Let us know how it goes.:smt023


----------



## plentyofpaws (Nov 7, 2008)

i carry the Ruger LCP most of the time. During the summer months while in shorts I used a pocket holster. Now with the weather cooling off I am using the new Fobus Evolution (Ithink thats the name.) Very small paddle holster so it is easy on and off. I wear it about below the kidney and I forget that its even there.

BTW, its a pretty accurate little thing as well.


----------



## nelskc (Jan 15, 2008)

P3at or LCP, can't go wrong. I enjoy the finish of the LCP over a P3AT.


----------



## jediwebdude (Nov 30, 2008)

I really like my Bersa Thunder .380. 

If you're ever at a pawn shop or gun show and you see a Lorcin .380, run away as fast as you can. Had one once and named it the Locin Jammin' .380.


----------



## seatmaker (Dec 2, 2008)

Kel-Tec P3AT for sure. Carries like a wallet :smt023


----------



## plentyofpaws (Nov 7, 2008)

Second post to this. Although I love my LCP, haven't sent it back in yet for the recall, I carry it all the time.
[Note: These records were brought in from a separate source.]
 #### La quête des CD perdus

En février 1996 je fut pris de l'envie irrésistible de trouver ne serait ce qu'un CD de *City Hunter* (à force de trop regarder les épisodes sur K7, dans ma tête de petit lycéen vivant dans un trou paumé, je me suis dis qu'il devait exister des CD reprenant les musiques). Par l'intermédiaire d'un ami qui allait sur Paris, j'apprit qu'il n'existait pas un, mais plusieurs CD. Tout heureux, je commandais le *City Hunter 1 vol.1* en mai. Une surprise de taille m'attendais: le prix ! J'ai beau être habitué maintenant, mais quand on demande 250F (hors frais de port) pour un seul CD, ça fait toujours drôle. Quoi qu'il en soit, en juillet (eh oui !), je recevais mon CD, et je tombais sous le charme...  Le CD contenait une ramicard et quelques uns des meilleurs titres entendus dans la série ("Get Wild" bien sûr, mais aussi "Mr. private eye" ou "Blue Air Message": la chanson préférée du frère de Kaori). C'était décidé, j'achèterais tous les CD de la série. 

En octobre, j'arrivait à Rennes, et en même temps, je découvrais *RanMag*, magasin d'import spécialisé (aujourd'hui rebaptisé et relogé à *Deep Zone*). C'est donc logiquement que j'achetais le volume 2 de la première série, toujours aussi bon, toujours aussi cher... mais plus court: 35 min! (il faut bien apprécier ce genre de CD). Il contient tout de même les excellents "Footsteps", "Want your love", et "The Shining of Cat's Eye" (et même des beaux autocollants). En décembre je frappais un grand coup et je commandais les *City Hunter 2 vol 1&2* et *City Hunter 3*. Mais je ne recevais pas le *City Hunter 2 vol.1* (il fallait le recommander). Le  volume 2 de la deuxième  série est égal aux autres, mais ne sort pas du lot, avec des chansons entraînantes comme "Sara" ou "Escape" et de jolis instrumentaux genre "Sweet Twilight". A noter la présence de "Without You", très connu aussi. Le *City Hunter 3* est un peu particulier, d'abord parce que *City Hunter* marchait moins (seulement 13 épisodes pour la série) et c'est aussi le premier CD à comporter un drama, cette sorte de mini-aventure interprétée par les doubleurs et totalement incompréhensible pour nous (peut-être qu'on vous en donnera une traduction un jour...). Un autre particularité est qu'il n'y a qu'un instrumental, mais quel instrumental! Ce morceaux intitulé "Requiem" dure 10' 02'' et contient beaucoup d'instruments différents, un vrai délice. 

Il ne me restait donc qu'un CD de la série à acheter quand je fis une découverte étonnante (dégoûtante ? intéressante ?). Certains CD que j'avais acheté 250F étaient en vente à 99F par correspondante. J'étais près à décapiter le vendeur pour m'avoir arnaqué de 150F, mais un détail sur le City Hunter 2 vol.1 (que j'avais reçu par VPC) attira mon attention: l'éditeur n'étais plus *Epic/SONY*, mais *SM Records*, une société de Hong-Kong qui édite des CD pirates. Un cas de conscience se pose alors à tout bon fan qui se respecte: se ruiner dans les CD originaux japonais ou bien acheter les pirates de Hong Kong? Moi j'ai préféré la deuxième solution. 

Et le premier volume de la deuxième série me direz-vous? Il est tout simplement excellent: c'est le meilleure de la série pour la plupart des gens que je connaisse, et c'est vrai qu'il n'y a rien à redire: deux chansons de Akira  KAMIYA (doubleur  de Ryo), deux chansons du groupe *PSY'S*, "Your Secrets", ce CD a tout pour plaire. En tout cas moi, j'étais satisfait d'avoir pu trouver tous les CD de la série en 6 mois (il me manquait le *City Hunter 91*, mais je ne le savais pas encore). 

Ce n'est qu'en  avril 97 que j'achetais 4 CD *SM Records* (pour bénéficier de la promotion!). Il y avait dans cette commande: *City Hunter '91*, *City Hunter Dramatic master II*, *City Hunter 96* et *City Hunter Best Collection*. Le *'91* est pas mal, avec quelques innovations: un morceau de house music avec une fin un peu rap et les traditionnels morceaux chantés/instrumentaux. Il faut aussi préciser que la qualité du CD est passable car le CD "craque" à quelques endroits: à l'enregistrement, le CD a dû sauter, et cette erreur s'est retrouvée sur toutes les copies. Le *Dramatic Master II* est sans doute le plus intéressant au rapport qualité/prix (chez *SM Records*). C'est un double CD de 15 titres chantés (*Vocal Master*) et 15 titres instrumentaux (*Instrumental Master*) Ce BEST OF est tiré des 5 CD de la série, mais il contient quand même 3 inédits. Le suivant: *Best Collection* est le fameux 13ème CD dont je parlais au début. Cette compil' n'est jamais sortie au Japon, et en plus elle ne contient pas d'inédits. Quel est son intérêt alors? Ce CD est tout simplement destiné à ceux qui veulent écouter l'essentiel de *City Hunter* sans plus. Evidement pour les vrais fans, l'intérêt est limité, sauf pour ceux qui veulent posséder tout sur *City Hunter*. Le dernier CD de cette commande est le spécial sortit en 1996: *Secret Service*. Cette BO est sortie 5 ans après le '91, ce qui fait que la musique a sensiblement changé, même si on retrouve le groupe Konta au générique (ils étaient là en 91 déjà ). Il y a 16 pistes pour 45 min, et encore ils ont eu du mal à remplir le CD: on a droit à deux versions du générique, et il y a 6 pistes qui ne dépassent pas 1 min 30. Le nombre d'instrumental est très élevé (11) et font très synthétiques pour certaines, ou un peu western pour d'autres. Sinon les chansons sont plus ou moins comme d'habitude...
I have to admit though that I have fallen in love with Sig and am seriously contemplating purchasing a P232. If I go this route, I will buy a SS model, yes a bit heavier, but hell it's a Sig!!!!!!

Having said that, buy the LCP, you will not be disappointed, unless of course you are one of those folks that aren't satisfied with anything.


----------



## Richard (May 8, 2006)

I am Option 3. How so? I am sure the best 380 available for the least money is the Bersa Thunder 380. I have owned mine for years and hasn't hiccuped yet. Of your two choices I would go with the Kel-Tec. Again, why? I have a Kel-Tec P32 and it is a great little gun. Regards, Richard


----------



## mike#9 (Jul 14, 2008)

I have never owned any of the weapons listed (except for the shovel)....but I voted for the Keltec.

I have owned a Walther PPK/S...and I liked it


----------



## ViperJon (Jun 8, 2007)

No love for the Seecamp?


----------



## Gearheart (Nov 21, 2008)

I don't think I like those preset hammers. What's a good model of shovel?


----------



## TheReaper (Nov 14, 2008)

I picked the shovel.


----------



## GED (Feb 4, 2009)

*.380*

If you can find a good one , look at the P230 sig. small and will handle anything you run through it. houge grips with finger grips.


----------



## kcdano (Dec 13, 2007)

Bersa .380 sold my LCP to buy it, and very very happy.


----------



## Waffen (Feb 8, 2006)

I'll add one more vote for a Beretta. I have the 85FS and it is rock solid.


W


----------



## Shipwreck (Jan 26, 2006)

Yes, the Beretta and Sig are probably the best of the bunch mentioned here. But remember, they are hardly the pocket guns that the Ruger and Keltec are. So, that's probably what the original poster had in mind


----------



## Brevard (Jan 24, 2009)

If I were you I would go and check on a glock 25, if you are really wanting a .380. I have held and shot a Kel-Tec .380. Cant stand them and werent very accurate. My cousin just bought a Skyy 9mm that was pretty nice. Not a bad price since he picked it up new for $300 after taxes.


----------



## Todd (Jul 3, 2006)

Brevard said:


> If I were you I would go and check on a glock 25, if you are really wanting a .380.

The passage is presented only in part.